The episode ends in a predictable manner,[2] and what followed was a full-length in color movie from 1958, The Lone Ranger and The City of Lost Gold. The film begins with the creation legend of the Lone Ranger narrated by music-backed chorus of male singers[3] telling us what we’re seeing: an ambush, five dead Texas Rangers, one survivor discovered by an Indian on a painted horse, six graves (one for the survivor as well so the world will think he’s dead), a masked man loading silver bullets into a revolver, the masked man and his Indian savior galloping off in a cloud of dust.

I didn’t make it far into this movie, by far enough to notice the Lone Ranger seems opposed to taking human lives (he’s really good at shooting guns out of hands) and that the screen writers and director didn’t pull punches when depicting racial prejudice. Interestingly enough, given one of the current NFL controversies, a sheriff tells Tonto, who is seeking a doctor, “We don’t allow no redskins in here.” When Tonto refuses to leave, he has his ass kicked by the police.

In checking Wikipedia, I discovered, among other things, that the Lone Ranger speaks correct grammar and never uses slang. The silver bullets signify to him the preciousness of human life. I also learned that one of the writers copped the word” Kemosabe,” the term Tonto uses when he addresses the Lone Ranger, from “the name of a summer camp in upper Michigan.” By the way, in Spanish, tonto means foolish, so in Mexico he is known as toro.

Also, and this is really weird: The Green Hornet is a radio spinoff from The Lone Ranger. The Green Hornet character, according to Wikipedia, is “the son of the Lone Ranger’s nephew Dan [Reid]” and that “[i]n the Green Hornet comic book series [. . .] the Lone Ranger makes a cameo appearance by being in a portrait in the Reid home.” However, “[c]ontrary to most visual media depictions ,[. . . ] his mask covers all of his face.”   It seems as if the Lone Ranger franchise really keeps close reins on its property rights.

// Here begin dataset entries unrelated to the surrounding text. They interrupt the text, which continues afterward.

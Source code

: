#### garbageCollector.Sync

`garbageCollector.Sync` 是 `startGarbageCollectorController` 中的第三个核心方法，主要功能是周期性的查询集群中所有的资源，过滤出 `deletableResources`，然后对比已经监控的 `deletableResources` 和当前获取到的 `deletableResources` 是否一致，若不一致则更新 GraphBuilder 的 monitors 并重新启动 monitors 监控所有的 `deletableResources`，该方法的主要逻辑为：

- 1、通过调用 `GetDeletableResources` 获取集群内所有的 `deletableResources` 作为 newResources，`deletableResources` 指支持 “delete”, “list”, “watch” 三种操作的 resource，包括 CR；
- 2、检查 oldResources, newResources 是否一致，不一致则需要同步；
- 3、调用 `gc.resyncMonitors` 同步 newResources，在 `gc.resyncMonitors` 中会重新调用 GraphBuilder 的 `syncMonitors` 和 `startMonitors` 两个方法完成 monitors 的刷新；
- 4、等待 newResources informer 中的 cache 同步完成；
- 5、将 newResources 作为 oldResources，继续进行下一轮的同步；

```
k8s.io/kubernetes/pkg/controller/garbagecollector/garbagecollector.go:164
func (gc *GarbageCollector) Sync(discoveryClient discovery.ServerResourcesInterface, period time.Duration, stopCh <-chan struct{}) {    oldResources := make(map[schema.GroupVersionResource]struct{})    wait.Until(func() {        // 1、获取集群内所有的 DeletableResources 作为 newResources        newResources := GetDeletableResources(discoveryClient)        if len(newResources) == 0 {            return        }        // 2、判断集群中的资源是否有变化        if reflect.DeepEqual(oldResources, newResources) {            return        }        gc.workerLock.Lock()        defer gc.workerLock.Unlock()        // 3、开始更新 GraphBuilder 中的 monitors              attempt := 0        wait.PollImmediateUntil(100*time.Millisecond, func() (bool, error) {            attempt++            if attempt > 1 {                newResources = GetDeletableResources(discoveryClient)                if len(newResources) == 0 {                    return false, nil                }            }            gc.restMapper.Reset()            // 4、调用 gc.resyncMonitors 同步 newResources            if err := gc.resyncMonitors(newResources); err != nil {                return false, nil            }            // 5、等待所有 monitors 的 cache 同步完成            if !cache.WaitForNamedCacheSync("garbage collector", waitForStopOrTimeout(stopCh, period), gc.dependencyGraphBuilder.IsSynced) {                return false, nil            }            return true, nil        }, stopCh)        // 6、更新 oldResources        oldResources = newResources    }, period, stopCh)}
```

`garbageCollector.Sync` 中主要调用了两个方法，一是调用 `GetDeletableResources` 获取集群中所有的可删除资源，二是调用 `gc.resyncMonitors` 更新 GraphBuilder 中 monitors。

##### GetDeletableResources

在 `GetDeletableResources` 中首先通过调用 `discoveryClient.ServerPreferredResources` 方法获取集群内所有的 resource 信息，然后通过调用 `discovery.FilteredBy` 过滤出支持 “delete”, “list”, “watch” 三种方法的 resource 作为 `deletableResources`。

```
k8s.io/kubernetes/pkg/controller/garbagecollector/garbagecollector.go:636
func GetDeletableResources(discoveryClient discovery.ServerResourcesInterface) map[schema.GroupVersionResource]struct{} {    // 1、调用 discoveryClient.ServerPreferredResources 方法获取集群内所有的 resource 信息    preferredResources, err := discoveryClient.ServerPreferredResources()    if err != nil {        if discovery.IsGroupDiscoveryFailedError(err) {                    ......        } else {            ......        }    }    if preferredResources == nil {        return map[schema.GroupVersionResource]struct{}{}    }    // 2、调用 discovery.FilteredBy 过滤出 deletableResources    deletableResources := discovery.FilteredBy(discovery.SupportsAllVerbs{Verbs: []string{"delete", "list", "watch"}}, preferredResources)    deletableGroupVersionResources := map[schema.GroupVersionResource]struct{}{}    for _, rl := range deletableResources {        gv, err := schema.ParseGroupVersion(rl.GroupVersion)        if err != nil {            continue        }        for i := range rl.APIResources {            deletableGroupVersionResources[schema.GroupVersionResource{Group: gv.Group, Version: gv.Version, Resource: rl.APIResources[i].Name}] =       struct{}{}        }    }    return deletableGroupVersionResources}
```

After being exposed briefly again to this boyhood hero of mine, I recognize the Lone Ranger’s affinity to both Natty Bumppo and Ishmael, alienated, like them, from his culture and seeking, like them, only male companionship with a native Other.

No, it’s not the Green Hornet the Lone Ranger reminds me of, but Caine from Kung Fu. The Lone Ranger’s reluctance to kill people seems more Eastern than Western, if not downright un-American.kungfu1

[1] Actually, the lyrics aren’t that difficult: “It’s Howdy Doody time/It’s Howdy Doody time/It’s Howdy Doody time/It’s Howdy Doody time . . .

[2] Actually, the episodes of the episode are broken into odd segments that are sandwiched between seemingly interminable commercials aimed at octogenarians, the catalogue of potential side effects seeming to take as long as the episodes themselves. My favorite side effects of the night, both appearing in the same sentence, “If you get an erection that last more than three hours or your breasts starting making milk, stop taking [can’t remember the product] and see a doctor.” I swear I’m not making that up.

[3] Think of the narrative chorus in The South Park episode on Mormonism.